--- RECORDS SUPPLIED ---

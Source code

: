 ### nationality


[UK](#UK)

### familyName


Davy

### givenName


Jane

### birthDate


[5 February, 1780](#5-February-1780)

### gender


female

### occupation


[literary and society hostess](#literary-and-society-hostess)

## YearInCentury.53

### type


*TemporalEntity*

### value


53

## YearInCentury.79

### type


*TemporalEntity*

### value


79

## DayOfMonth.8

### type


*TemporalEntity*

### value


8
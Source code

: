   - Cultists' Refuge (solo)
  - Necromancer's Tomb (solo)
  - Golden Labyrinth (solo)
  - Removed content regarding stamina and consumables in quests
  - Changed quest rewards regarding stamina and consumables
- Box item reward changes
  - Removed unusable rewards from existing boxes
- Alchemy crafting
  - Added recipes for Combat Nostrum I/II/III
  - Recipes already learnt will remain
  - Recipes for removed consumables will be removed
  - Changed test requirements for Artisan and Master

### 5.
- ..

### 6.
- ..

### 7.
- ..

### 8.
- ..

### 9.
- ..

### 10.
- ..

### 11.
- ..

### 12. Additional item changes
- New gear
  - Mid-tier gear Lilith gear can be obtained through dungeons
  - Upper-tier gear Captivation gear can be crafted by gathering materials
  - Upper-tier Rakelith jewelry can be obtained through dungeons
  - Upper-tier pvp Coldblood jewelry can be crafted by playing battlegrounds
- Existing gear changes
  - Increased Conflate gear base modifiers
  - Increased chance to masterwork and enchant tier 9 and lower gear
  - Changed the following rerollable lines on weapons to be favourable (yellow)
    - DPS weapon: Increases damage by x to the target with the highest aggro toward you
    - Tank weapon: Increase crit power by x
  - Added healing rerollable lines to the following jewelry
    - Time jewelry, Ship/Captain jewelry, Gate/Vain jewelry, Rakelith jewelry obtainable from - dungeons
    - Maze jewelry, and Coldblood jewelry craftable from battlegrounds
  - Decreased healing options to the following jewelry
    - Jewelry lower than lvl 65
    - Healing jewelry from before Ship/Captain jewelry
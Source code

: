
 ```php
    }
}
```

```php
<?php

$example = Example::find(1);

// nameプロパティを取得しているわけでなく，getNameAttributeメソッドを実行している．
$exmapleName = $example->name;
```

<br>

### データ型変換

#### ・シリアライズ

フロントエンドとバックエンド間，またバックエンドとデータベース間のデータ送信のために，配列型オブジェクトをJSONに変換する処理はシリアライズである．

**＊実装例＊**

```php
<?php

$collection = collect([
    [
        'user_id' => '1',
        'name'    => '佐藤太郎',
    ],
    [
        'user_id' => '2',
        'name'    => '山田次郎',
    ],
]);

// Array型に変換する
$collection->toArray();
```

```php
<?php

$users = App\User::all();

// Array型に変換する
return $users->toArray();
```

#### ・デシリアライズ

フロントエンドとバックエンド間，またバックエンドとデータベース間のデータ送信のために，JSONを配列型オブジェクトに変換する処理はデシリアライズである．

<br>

---
--- RECORDS SUPPLIED ---

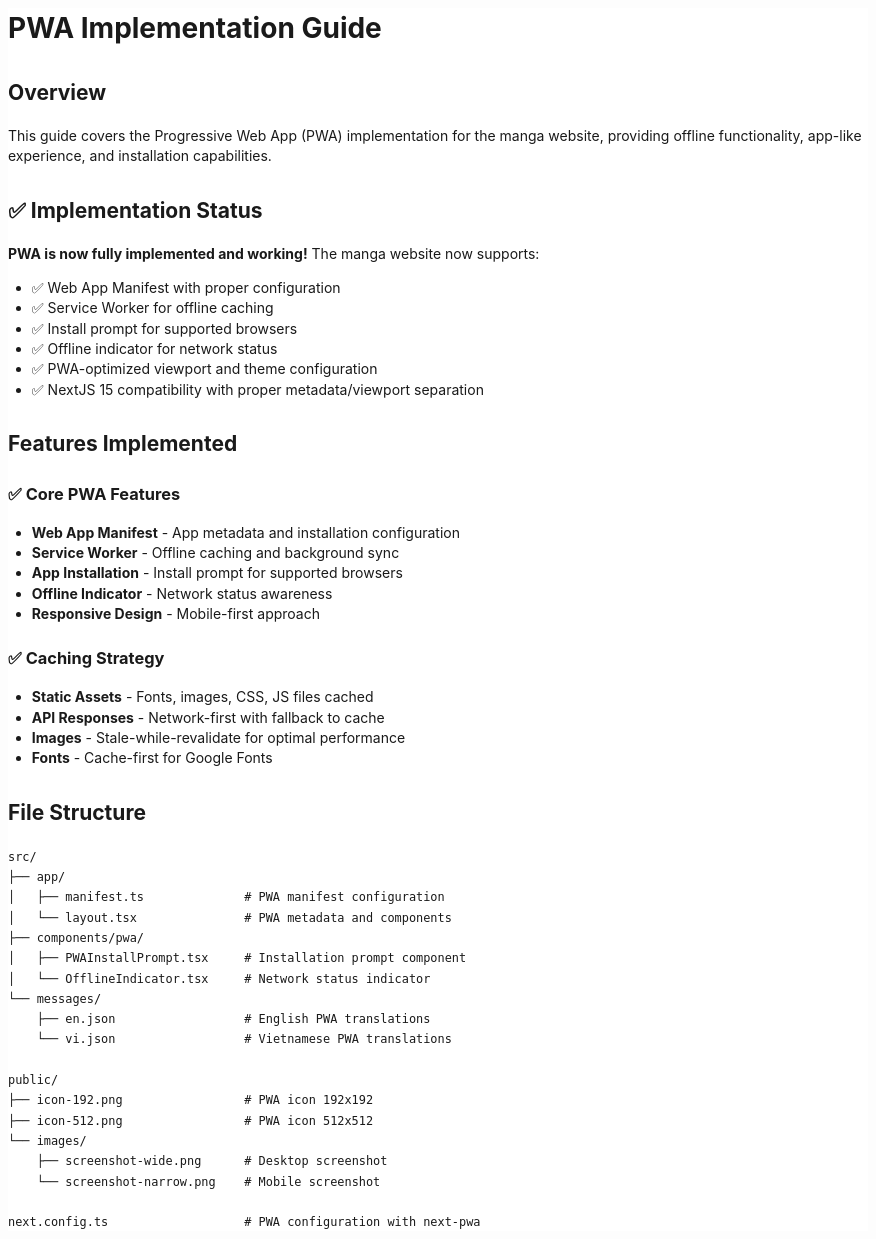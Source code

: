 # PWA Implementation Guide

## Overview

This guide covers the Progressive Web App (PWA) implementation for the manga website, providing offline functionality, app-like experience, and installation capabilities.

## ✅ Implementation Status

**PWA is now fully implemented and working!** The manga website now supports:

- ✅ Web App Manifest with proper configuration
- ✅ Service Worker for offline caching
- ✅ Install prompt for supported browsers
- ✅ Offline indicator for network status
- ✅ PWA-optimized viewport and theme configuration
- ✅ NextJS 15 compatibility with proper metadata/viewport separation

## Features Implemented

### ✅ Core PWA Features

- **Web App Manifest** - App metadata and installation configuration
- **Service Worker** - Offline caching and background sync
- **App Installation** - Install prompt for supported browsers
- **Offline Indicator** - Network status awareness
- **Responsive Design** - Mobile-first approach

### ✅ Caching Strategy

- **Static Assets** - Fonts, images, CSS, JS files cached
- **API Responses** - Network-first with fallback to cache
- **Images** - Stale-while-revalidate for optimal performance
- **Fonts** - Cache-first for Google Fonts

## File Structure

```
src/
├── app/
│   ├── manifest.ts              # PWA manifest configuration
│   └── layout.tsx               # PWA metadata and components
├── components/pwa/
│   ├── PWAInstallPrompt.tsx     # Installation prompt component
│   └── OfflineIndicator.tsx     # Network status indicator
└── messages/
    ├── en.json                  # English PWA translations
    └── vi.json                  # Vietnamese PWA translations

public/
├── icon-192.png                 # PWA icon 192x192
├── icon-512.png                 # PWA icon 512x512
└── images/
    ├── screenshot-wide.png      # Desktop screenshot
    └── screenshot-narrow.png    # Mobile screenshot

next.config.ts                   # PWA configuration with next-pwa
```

---
--- RECORDS SUPPLIED ---

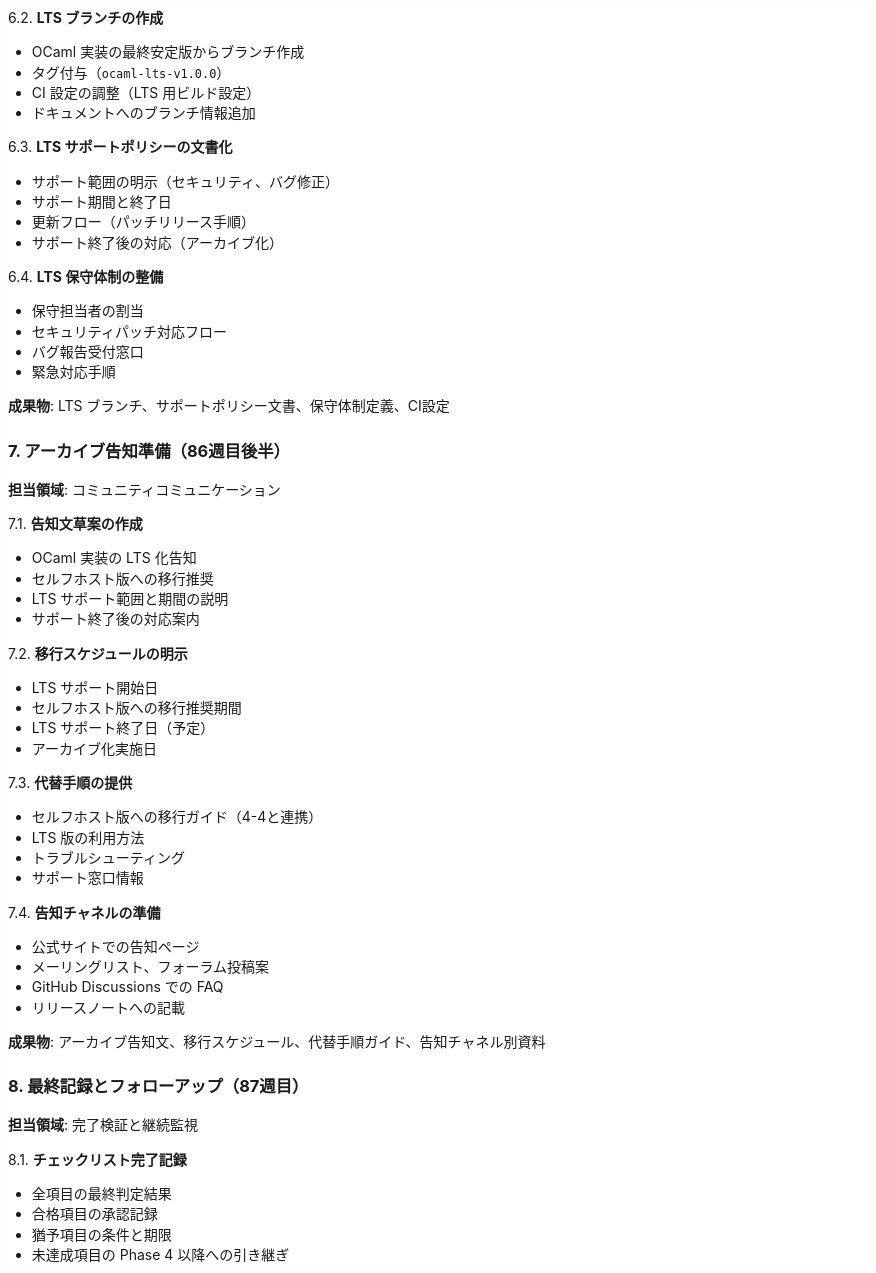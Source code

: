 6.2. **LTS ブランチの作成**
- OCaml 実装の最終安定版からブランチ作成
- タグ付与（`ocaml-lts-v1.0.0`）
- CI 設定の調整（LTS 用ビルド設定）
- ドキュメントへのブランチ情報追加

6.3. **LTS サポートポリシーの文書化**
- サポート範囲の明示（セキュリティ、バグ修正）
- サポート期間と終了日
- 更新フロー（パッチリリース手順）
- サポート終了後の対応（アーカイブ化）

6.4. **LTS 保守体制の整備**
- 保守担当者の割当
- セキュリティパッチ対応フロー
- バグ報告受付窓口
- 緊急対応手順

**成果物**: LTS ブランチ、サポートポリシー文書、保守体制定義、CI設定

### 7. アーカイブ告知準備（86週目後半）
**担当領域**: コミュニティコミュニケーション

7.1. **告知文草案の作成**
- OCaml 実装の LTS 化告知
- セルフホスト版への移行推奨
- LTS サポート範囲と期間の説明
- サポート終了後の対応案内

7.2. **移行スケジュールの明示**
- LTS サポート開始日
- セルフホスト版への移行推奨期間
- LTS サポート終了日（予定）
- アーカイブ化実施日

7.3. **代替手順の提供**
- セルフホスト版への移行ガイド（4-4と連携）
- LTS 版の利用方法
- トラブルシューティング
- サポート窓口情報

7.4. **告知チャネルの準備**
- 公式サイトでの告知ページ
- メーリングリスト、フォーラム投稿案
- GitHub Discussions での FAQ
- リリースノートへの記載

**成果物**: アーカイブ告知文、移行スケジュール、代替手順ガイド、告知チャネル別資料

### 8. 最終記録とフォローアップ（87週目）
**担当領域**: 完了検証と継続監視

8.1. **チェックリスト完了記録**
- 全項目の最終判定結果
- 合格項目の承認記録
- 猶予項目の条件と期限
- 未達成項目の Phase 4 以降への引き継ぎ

---

**INSTRUCTIONS TO FOLLOW:**
Filter the records for lines containing the word "rerollable" and copy each one.

**EXERCISE ANSWER:**
  - Changed the following rerollable lines on weapons to be favourable (yellow)
  - Added healing rerollable lines to the following jewelry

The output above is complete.